Würzner bedankt sich bei seinem Wahlkampfteam für die "großartige Unterstützung". Er dankt seinen engsten Helferinnen Nicole Huber und Aline Moser – und seiner Familie, allen voran seiner Frau Janine: "Du bist das Größte, was ich hab’." Selbst die Stadtteile, die sonst immer Grün wählten, hätten diesmal für ihn gestimmt, jubiliert Würzner. Bergheim, Altstadt, Wieblingen – all das "ist Eckart!". Er verspricht, auch im zweiten Wahlgang siegen zu wollen. Er und sein Team seien keine Sprinter, sondern Langstreckenläufer. "So", ruft Würzner seinen Anhängern am Ende zu, "können wir Heidelberg auch in die Zukunft führen!"

Etwas mehr als 50 Grüne harren auf der Wahlparty in der Halle 02 aus, als Theresia Bauer um 20.50 Uhr mit ihrem Pedelec ankommt. Als sie den Raum betritt, erheben sich ihre Anhänger. Etwas weniger als eine Minute Applaus für die Kandidatin. "Wir hätten uns ein anderes Ergebnis gewünscht", gibt Grünen-Kreischef Kollmann nun zu – und wiederholt dann: "Aber wir wollten eine Mehrheit für den Wechsel und die haben wir."
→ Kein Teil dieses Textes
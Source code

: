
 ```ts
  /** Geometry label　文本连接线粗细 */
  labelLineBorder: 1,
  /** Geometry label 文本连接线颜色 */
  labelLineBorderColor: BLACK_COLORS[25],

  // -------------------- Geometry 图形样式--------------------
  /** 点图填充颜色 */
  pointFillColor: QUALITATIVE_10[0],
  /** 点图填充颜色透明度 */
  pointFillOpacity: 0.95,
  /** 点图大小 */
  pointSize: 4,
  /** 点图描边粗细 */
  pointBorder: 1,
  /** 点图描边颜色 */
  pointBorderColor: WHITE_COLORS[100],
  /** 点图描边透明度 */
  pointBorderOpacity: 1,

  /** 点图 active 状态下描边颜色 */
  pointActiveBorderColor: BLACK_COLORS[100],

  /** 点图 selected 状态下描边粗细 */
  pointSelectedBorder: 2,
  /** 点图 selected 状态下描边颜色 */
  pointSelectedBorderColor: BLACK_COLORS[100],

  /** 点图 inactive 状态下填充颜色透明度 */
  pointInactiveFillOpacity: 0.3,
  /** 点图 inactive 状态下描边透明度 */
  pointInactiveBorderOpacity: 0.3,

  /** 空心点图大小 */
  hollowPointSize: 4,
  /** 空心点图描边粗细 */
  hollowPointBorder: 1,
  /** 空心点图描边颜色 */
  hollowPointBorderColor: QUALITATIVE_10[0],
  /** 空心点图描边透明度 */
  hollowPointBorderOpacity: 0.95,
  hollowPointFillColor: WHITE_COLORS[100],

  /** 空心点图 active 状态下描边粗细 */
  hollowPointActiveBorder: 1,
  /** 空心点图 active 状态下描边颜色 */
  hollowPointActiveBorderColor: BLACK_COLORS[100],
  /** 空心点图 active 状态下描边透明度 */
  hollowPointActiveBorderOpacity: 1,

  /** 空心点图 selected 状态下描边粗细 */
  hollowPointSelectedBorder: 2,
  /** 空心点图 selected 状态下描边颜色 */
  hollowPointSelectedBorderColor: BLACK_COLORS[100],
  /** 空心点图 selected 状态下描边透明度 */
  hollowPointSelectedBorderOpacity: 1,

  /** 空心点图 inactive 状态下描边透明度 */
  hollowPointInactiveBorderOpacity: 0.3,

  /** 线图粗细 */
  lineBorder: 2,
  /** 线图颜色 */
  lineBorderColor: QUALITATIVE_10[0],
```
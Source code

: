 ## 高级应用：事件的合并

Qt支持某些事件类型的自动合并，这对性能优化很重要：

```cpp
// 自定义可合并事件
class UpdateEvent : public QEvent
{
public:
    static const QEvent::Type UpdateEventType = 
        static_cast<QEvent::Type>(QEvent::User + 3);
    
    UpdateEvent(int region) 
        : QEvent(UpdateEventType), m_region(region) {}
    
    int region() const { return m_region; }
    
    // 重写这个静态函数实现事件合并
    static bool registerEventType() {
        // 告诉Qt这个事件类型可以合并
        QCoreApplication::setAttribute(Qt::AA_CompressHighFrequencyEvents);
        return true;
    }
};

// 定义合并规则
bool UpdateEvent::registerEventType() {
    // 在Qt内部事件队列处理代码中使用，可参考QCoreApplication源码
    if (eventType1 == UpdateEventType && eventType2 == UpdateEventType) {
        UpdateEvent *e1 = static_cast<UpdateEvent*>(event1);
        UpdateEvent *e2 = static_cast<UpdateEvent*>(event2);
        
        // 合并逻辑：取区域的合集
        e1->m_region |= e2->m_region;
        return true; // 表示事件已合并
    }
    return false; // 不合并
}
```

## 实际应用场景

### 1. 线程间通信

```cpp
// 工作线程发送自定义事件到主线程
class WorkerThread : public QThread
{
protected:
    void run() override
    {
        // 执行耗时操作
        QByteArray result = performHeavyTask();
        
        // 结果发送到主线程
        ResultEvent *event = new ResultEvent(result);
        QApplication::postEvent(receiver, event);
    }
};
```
Und noch ein Ziel habe man erreicht: Theresia Bauer sei mit Abstand die Kandidatin mit dem besten Wahlergebnis im linken Lager. Diese Kandidatin selbst sagt dann: "Der Abstand zu Würzner hätte kleiner sein sollen. Aber ansonsten sind wir zufrieden. Er hat es auch mit viel Geld und Aufwand nicht geschafft, eine absolute Mehrheit zu bekommen."